▸ WHAT YOU NEED TO DO:
Please print the full listing below exactly, but not the pictures in it.

##### SOURCE DATA

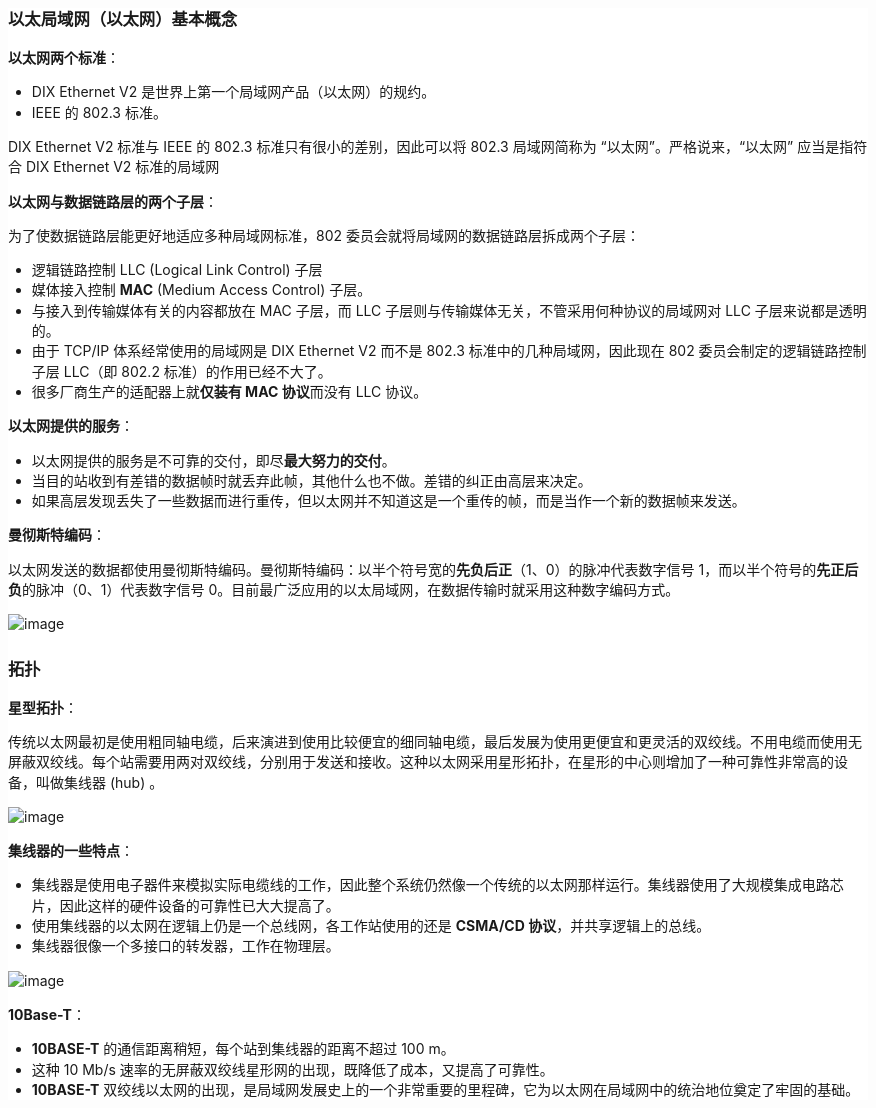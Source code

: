 ### 以太局域网（以太网）基本概念

**以太网两个标准**：

- DIX Ethernet V2 是世界上第一个局域网产品（以太网）的规约。
- IEEE 的 802.3 标准。

DIX Ethernet V2 标准与 IEEE 的 802.3 标准只有很小的差别，因此可以将 802.3 局域网简称为 “以太网”。严格说来，“以太网” 应当是指符合 DIX Ethernet V2 标准的局域网
  
**以太网与数据链路层的两个子层**：

为了使数据链路层能更好地适应多种局域网标准，802 委员会就将局域网的数据链路层拆成两个子层：

- 逻辑链路控制 LLC (Logical Link Control) 子层
- 媒体接入控制 **MAC** (Medium Access Control) 子层。
- 与接入到传输媒体有关的内容都放在 MAC 子层，而 LLC 子层则与传输媒体无关，不管采用何种协议的局域网对 LLC 子层来说都是透明的。
- 由于 TCP/IP 体系经常使用的局域网是 DIX Ethernet V2 而不是 802.3 标准中的几种局域网，因此现在 802 委员会制定的逻辑链路控制子层 LLC（即 802.2 标准）的作用已经不大了。
- 很多厂商生产的适配器上就**仅装有 MAC 协议**而没有 LLC 协议。

**以太网提供的服务**：

- 以太网提供的服务是不可靠的交付，即尽**最大努力的交付**。
- 当目的站收到有差错的数据帧时就丢弃此帧，其他什么也不做。差错的纠正由高层来决定。  
- 如果高层发现丢失了一些数据而进行重传，但以太网并不知道这是一个重传的帧，而是当作一个新的数据帧来发送。

**曼彻斯特编码**：

以太网发送的数据都使用曼彻斯特编码。曼彻斯特编码：以半个符号宽的**先负后正**（1、0）的脉冲代表数字信号 1，而以半个符号的**先正后负**的脉冲（0、1）代表数字信号 0。目前最广泛应用的以太局域网，在数据传输时就采用这种数字编码方式。

![image](https://cdn.staticaly.com/gh/jonsam-ng/image-hosting@master/20220922/image.6vcwjkrwh3c0.webp)

### 拓扑

**星型拓扑**：

传统以太网最初是使用粗同轴电缆，后来演进到使用比较便宜的细同轴电缆，最后发展为使用更便宜和更灵活的双绞线。不用电缆而使用无屏蔽双绞线。每个站需要用两对双绞线，分别用于发送和接收。这种以太网采用星形拓扑，在星形的中心则增加了一种可靠性非常高的设备，叫做集线器 (hub) 。  

![image](https://cdn.staticaly.com/gh/jonsam-ng/image-hosting@master/20220922/image.79wqdbdp6u00.webp)

**集线器的一些特点**：

- 集线器是使用电子器件来模拟实际电缆线的工作，因此整个系统仍然像一个传统的以太网那样运行。集线器使用了大规模集成电路芯片，因此这样的硬件设备的可靠性已大大提高了。
- 使用集线器的以太网在逻辑上仍是一个总线网，各工作站使用的还是 **CSMA/CD 协议**，并共享逻辑上的总线。
- 集线器很像一个多接口的转发器，工作在物理层。  

![image](https://cdn.staticaly.com/gh/jonsam-ng/image-hosting@master/20220922/image.5wl4px17tos0.webp)

****10Base-T****：

- **10BASE-T** 的通信距离稍短，每个站到集线器的距离不超过 100 m。
- 这种 10 Mb/s 速率的无屏蔽双绞线星形网的出现，既降低了成本，又提高了可靠性。
- **10BASE-T** 双绞线以太网的出现，是局域网发展史上的一个非常重要的里程碑，它为以太网在局域网中的统治地位奠定了牢固的基础。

##########

▸ SOLUTION FOR THIS PROBLEM:
Source code

: ### 以太局域网（以太网）基本概念

**以太网两个标准**：

- DIX Ethernet V2 是世界上第一个局域网产品（以太网）的规约。
- IEEE 的 802.3 标准。

DIX Ethernet V2 标准与 IEEE 的 802.3 标准只有很小的差别，因此可以将 802.3 局域网简称为 “以太网”。严格说来，“以太网” 应当是指符合 DIX Ethernet V2 标准的局域网
  
**以太网与数据链路层的两个子层**：

为了使数据链路层能更好地适应多种局域网标准，802 委员会就将局域网的数据链路层拆成两个子层：

- 逻辑链路控制 LLC (Logical Link Control) 子层
- 媒体接入控制 **MAC** (Medium Access Control) 子层。
- 与接入到传输媒体有关的内容都放在 MAC 子层，而 LLC 子层则与传输媒体无关，不管采用何种协议的局域网对 LLC 子层来说都是透明的。
- 由于 TCP/IP 体系经常使用的局域网是 DIX Ethernet V2 而不是 802.3 标准中的几种局域网，因此现在 802 委员会制定的逻辑链路控制子层 LLC（即 802.2 标准）的作用已经不大了。
- 很多厂商生产的适配器上就**仅装有 MAC 协议**而没有 LLC 协议。

**以太网提供的服务**：

- 以太网提供的服务是不可靠的交付，即尽**最大努力的交付**。
- 当目的站收到有差错的数据帧时就丢弃此帧，其他什么也不做。差错的纠正由高层来决定。  
- 如果高层发现丢失了一些数据而进行重传，但以太网并不知道这是一个重传的帧，而是当作一个新的数据帧来发送。

**曼彻斯特编码**：

以太网发送的数据都使用曼彻斯特编码。曼彻斯特编码：以半个符号宽的**先负后正**（1、0）的脉冲代表数字信号 1，而以半个符号的**先正后负**的脉冲（0、1）代表数字信号 0。目前最广泛应用的以太局域网，在数据传输时就采用这种数字编码方式。

![image](https://cdn.staticaly.com/gh/jonsam-ng/image-hosting@master/20220922/image.6vcwjkrwh3c0.webp)

### 拓扑

**星型拓扑**：

传统以太网最初是使用粗同轴电缆，后来演进到使用比较便宜的细同轴电缆，最后发展为使用更便宜和更灵活的双绞线。不用电缆而使用无屏蔽双绞线。每个站需要用两对双绞线，分别用于发送和接收。这种以太网采用星形拓扑，在星形的中心则增加了一种可靠性非常高的设备，叫做集线器 (hub) 。  

![image](https://cdn.staticaly.com/gh/jonsam-ng/image-hosting@master/20220922/image.79wqdbdp6u00.webp)

**集线器的一些特点**：

- 集线器是使用电子器件来模拟实际电缆线的工作，因此整个系统仍然像一个传统的以太网那样运行。集线器使用了大规模集成电路芯片，因此这样的硬件设备的可靠性已大大提高了。
- 使用集线器的以太网在逻辑上仍是一个总线网，各工作站使用的还是 **CSMA/CD 协议**，并共享逻辑上的总线。
- 集线器很像一个多接口的转发器，工作在物理层。  

![image](https://cdn.staticaly.com/gh/jonsam-ng/image-hosting@master/20220922/image.5wl4px17tos0.webp)

****10Base-T****：

- **10BASE-T** 的通信距离稍短，每个站到集线器的距离不超过 100 m。
- 这种 10 Mb/s 速率的无屏蔽双绞线星形网的出现，既降低了成本，又提高了可靠性。
- **10BASE-T** 双绞线以太网的出现，是局域网发展史上的一个非常重要的里程碑，它为以太网在局域网中的统治地位奠定了牢固的基础。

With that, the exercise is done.